Nobody wore pink lacy dresses to school. Nobody. Even Rob knew that. He held his breath as he watched the girl walk down the aisle of the bus. Here was somebody even stranger than he was. He was sure.

“Hey,” Norton called, “this is a school bus.”

“I know it,” the girl said. Her voice was gravelly and deep, and the words sounded clipped and strange, like she was stamping each one of them out with a cookie cutter.
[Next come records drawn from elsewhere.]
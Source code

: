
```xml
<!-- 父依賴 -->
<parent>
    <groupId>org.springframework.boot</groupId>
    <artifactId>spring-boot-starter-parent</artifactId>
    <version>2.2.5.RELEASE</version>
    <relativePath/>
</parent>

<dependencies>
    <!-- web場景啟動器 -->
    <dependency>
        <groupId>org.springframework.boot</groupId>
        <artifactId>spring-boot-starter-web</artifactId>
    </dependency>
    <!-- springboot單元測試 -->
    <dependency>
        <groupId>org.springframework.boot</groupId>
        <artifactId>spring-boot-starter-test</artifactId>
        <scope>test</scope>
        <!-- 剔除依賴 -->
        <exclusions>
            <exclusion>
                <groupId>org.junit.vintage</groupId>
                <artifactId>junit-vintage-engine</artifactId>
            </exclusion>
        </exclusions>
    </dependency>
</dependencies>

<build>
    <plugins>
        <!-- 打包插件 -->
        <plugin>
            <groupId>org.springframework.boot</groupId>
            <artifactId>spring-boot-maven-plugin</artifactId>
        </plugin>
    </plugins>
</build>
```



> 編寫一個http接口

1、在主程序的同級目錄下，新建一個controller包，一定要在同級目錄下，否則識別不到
“You’re all dressed up to go to a party,” Billy said. “This ain’t the party bus.” He elbowed Rob in the ribs.

“Haw.” Norton laughed. He gave Rob a friendly thud on the head.

The girl stood in the center of the aisle, swaying with the movement of the bus. She stared at them. “It’s not my fault you don’t have good clothes,” she said finally. She sat down and put her back to them.

“Hey,” said Norton. “We’re sorry. We didn’t mean nothing. Hey,” he said again. “What’s your name?”

The girl turned and looked at them. She had a sharp nose and a sharp chin and black, black eyes.

“Sistine,” she said.

“Sistine,” hooted Billy. “What kind of stupid name is that?”

“Like the chapel,” she said slowly, making each word clear and strong.

Rob stared at her, amazed.

“What are you looking at?” she said to him.

Rob shook his head.

“Yeah,” said Norton. He cuffed Rob on the ear. “What are you staring at, disease boy? Come on,” he said to Billy.

And together, they swaggered up the aisle of the bus and sat in the seat behind the new girl.

They whispered things to her, but Rob couldn’t hear what they were saying. He thought about the Sistine Chapel. He had seen a picture of it in the big art book that Mrs. Dupree kept on a small shelf behind her desk in the library. The pages of the book were slick and shiny. And each picture made Rob feel cool and sweet inside, like a drink of water on a hot day. Mrs. Dupree let Rob look at the book because he was quiet and good in the library. It was her reward to him.

In the book, the picture from the ceiling of the Sistine Chapel showed God reaching out and touching Adam. It was like they were playing a game of tag, like God was making Adam “it.” It was a beautiful picture.

Rob looked out the window at the gray rain and the gray sky and the gray highway. He thought about the tiger. He thought about God and Adam. And he thought about Sistine. He did not think about the rash. He did not think about his mother. And he did not think about Norton and Billy Threemonger. He kept the suitcase closed.